• _The problem_:
The answer must consist of every line in the data below that holds the word "script".

**** Dataset records

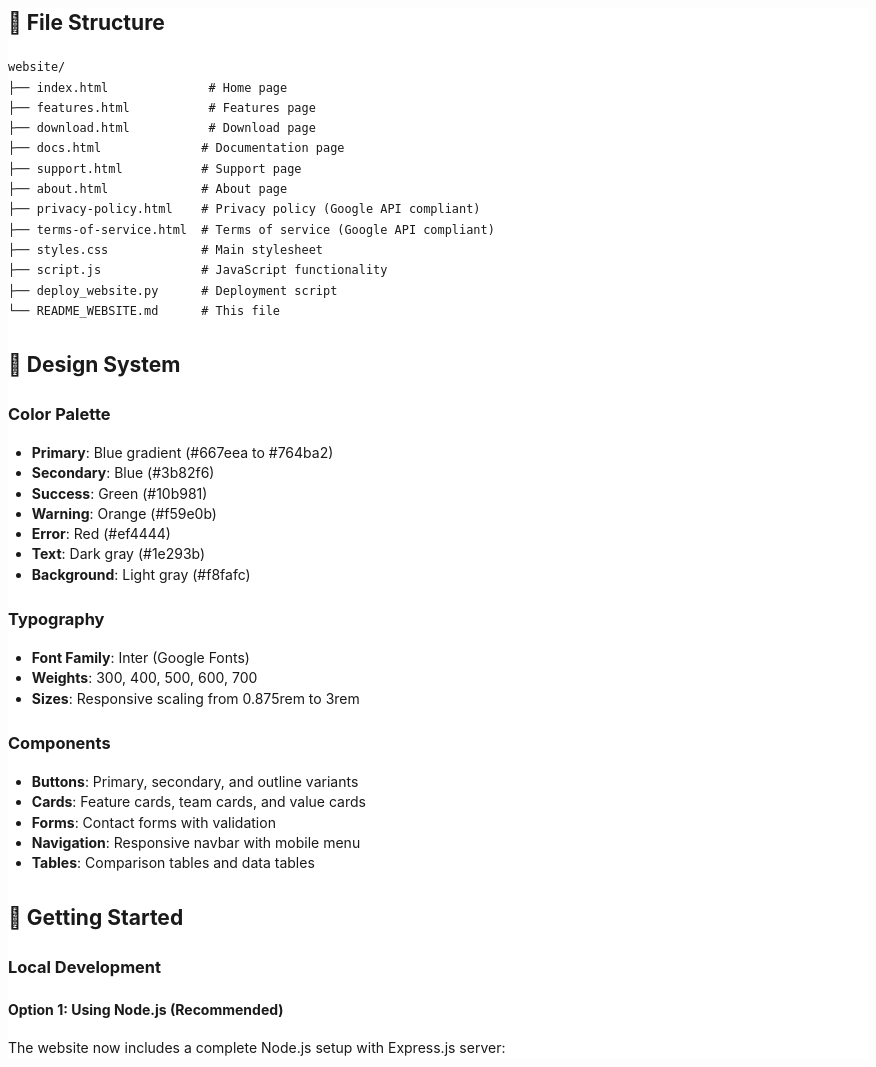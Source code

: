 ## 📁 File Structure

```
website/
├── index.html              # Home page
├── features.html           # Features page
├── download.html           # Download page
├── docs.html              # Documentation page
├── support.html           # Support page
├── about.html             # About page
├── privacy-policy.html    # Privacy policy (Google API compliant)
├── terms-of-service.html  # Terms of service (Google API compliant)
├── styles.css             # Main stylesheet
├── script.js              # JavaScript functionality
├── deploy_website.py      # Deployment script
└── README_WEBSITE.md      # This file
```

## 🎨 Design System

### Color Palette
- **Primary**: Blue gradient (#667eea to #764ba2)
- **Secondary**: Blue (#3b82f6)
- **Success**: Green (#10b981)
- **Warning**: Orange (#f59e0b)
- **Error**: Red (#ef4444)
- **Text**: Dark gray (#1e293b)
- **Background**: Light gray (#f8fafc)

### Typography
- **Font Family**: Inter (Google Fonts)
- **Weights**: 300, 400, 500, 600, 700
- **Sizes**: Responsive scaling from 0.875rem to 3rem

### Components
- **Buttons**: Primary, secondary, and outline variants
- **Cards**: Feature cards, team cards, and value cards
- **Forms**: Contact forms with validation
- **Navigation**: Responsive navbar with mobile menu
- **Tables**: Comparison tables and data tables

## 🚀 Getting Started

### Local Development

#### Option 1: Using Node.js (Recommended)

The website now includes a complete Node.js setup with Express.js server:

********
**** Dataset records

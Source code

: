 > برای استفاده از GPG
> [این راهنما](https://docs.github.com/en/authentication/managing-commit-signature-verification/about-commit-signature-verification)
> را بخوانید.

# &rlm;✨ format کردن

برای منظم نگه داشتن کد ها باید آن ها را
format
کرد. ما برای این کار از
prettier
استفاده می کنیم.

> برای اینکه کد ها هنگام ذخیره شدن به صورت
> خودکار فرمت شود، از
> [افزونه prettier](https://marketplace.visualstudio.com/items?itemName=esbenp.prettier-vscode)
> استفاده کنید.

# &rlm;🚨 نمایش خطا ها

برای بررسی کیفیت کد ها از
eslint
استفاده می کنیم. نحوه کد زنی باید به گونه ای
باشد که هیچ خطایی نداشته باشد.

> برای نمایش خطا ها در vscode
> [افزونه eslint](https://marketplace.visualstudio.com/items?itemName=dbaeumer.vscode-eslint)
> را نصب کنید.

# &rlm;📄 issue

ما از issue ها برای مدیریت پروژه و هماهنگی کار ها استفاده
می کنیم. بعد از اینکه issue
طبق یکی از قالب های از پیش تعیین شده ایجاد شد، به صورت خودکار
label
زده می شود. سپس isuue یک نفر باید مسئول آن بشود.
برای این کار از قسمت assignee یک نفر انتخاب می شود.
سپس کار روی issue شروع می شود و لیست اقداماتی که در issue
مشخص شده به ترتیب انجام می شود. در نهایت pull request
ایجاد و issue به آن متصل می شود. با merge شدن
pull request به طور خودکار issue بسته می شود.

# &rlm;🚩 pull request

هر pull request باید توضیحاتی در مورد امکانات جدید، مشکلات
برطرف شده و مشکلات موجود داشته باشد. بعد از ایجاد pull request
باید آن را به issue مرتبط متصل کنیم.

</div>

********

• _Result of the exercise_:
├── script.js              # JavaScript functionality
├── deploy_website.py      # Deployment script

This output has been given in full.